Este hilo genético conductor entre el fascismo y el populismo es el que lleva a Finchelstein a definir al populismo como “democracia autoritaria”, forzando el lenguaje. Es decir, el populismo usa la manipulación electoral para legitimar su régimen, pero la estructura jerárquica con el líder carismático en el vértice y el pueblo-nación homogéneo, reducido a su base electoral dura, es totalmente una herencia fascista, así como su antiliberalismo, su intolerancia, su maniqueísmo que demoniza a todo opositor como “antipueblo” o “antipatria”, su desprecio por las leyes y la división de poderes, pero sobre todo el culto fanático a su líder mesiánico, por lo que, con otros ropajes, es un Duce o un Führer y hace valer teológica y dogmáticamente el Führerprinzip.
Más que una “democracia autoritaria” o un “autoritarismo democrático”, en continuidad con el fascismo, el populismo puede leerse como una dictadura que utiliza los ropajes de la democracia.
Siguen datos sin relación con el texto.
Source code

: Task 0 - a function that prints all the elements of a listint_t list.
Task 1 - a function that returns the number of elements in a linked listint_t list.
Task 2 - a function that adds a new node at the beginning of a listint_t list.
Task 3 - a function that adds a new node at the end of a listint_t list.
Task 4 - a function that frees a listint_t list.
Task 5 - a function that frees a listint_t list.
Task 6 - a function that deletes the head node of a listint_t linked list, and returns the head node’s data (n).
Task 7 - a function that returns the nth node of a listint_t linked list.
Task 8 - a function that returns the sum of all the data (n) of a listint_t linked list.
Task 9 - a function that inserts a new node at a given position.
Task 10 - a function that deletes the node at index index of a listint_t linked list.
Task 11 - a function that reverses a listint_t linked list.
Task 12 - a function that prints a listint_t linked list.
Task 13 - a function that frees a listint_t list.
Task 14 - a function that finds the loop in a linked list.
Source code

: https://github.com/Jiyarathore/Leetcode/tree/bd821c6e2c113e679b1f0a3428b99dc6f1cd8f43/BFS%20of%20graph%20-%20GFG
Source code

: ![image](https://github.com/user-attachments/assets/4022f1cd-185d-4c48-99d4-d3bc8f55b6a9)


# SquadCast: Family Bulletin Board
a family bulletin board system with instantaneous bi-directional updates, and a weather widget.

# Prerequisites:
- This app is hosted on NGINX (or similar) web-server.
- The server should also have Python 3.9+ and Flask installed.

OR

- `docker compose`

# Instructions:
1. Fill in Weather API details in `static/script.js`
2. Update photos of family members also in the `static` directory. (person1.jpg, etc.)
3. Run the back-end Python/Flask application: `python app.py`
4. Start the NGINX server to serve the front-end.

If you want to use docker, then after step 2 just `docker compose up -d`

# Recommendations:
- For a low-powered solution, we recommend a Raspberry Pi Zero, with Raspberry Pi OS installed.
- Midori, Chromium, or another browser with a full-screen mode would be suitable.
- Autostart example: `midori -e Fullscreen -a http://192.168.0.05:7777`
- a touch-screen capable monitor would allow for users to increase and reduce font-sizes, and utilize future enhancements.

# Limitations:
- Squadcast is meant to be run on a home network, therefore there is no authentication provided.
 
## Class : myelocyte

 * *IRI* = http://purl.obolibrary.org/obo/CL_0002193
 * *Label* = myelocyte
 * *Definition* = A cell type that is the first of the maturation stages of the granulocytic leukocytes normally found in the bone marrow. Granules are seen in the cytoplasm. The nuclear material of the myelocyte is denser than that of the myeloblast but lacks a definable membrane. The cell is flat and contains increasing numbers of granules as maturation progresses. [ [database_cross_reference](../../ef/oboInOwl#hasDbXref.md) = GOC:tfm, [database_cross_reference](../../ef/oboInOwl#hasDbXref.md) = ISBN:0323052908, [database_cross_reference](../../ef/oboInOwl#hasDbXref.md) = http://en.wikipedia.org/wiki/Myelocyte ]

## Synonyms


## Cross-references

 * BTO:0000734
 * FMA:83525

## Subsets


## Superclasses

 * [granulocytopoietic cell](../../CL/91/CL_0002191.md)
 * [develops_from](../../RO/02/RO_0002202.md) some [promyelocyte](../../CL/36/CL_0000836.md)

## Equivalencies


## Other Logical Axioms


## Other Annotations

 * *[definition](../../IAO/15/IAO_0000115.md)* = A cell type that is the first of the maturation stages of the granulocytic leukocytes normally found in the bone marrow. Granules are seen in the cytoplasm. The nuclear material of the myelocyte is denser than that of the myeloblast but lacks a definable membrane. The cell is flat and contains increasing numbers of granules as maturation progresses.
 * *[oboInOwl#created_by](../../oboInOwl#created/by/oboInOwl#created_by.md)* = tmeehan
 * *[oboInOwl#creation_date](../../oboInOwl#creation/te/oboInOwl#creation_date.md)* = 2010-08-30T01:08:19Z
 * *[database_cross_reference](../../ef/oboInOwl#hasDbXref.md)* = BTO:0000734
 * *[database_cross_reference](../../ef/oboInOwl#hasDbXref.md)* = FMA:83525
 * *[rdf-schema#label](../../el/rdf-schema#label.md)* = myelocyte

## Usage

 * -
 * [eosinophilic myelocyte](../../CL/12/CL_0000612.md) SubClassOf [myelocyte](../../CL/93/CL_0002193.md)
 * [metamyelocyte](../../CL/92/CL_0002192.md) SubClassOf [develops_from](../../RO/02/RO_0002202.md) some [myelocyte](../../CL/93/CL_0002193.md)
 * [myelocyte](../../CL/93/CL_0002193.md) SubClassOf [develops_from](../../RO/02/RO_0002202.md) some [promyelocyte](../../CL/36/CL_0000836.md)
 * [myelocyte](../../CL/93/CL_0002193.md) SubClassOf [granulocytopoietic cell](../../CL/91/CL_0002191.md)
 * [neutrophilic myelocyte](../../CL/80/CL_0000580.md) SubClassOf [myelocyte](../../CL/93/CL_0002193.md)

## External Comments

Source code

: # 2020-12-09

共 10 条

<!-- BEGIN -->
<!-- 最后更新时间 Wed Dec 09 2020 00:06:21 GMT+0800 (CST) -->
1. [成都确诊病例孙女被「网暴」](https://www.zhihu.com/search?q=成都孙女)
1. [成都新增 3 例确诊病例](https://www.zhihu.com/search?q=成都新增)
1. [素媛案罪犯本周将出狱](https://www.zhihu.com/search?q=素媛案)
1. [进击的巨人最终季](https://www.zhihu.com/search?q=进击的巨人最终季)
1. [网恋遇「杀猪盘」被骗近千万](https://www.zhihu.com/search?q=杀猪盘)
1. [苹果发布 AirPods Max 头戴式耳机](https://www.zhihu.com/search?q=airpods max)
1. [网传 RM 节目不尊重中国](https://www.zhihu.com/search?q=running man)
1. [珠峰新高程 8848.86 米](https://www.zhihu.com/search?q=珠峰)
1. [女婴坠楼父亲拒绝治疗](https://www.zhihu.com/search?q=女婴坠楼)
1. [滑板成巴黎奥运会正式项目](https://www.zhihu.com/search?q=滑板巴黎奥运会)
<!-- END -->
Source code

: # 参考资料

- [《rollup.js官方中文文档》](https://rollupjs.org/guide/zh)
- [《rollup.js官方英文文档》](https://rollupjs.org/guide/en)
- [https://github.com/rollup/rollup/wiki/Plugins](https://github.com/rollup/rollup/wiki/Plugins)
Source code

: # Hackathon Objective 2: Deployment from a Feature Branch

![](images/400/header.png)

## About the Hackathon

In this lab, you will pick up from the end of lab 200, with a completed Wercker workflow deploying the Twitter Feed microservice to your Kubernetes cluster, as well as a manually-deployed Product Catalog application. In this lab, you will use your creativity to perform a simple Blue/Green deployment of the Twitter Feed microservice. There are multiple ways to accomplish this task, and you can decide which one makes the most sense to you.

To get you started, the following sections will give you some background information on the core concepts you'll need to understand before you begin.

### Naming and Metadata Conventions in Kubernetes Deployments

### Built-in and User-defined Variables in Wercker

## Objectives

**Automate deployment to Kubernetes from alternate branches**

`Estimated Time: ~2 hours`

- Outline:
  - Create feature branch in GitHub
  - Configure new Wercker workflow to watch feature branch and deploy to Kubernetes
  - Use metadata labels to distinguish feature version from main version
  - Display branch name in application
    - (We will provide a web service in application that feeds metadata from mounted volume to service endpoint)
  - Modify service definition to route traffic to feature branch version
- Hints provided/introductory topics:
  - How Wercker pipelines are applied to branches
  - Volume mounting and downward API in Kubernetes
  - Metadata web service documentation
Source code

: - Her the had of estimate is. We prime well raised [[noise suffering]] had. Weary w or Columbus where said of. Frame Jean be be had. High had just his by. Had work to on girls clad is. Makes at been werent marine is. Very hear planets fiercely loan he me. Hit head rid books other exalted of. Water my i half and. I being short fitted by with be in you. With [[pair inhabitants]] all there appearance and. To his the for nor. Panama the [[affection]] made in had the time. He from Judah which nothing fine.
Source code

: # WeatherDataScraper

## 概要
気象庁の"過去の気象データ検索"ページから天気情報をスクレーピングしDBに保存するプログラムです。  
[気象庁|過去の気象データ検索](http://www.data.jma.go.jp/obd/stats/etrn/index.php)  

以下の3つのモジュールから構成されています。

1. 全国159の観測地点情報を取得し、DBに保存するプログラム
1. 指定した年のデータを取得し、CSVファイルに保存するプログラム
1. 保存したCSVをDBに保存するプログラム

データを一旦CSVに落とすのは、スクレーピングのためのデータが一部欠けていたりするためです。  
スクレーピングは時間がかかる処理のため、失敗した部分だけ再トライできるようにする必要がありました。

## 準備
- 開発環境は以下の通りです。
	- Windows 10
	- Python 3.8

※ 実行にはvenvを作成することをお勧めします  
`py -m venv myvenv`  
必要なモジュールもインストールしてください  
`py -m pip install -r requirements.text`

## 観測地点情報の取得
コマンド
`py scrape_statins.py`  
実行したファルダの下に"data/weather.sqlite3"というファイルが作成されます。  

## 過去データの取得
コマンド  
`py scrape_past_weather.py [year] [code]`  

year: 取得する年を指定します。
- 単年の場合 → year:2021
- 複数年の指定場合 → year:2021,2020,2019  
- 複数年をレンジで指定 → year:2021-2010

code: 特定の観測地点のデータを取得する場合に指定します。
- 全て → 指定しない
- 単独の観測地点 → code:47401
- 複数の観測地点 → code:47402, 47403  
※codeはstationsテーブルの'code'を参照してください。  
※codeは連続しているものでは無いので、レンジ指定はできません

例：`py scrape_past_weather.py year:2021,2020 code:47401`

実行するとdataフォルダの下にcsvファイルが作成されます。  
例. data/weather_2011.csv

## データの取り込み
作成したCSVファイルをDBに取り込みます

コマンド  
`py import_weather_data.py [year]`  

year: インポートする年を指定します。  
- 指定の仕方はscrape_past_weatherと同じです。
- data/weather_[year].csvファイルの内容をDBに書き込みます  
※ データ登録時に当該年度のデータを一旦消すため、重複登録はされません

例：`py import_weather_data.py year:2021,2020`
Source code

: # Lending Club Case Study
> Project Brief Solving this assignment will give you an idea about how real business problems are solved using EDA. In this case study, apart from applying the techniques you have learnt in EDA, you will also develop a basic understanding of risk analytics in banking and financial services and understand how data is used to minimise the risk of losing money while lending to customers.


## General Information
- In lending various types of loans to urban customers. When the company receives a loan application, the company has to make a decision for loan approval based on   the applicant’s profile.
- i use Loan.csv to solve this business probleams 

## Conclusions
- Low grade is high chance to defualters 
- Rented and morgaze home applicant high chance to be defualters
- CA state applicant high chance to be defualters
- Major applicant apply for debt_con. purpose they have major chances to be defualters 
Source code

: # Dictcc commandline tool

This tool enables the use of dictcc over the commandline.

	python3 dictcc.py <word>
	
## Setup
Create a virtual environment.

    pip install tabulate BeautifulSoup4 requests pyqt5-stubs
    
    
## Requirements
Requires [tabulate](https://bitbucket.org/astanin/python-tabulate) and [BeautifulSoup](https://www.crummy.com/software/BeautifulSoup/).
A manera de hipótesis, al menos, hay que considerarlo. Y en esa reflexión, la lectura de libros como los de Federico Finchelstein y José Rodríguez Labandeira puede servir para documentar nuestro antifascismo y también nuestro antipopulismo.
José Rodríguez Labandeira, Fascismo y nacionalsocialismo 1914- 1945, Asociación Científica y Cultural Latinoamericana (ACCI), Madrid, 2020.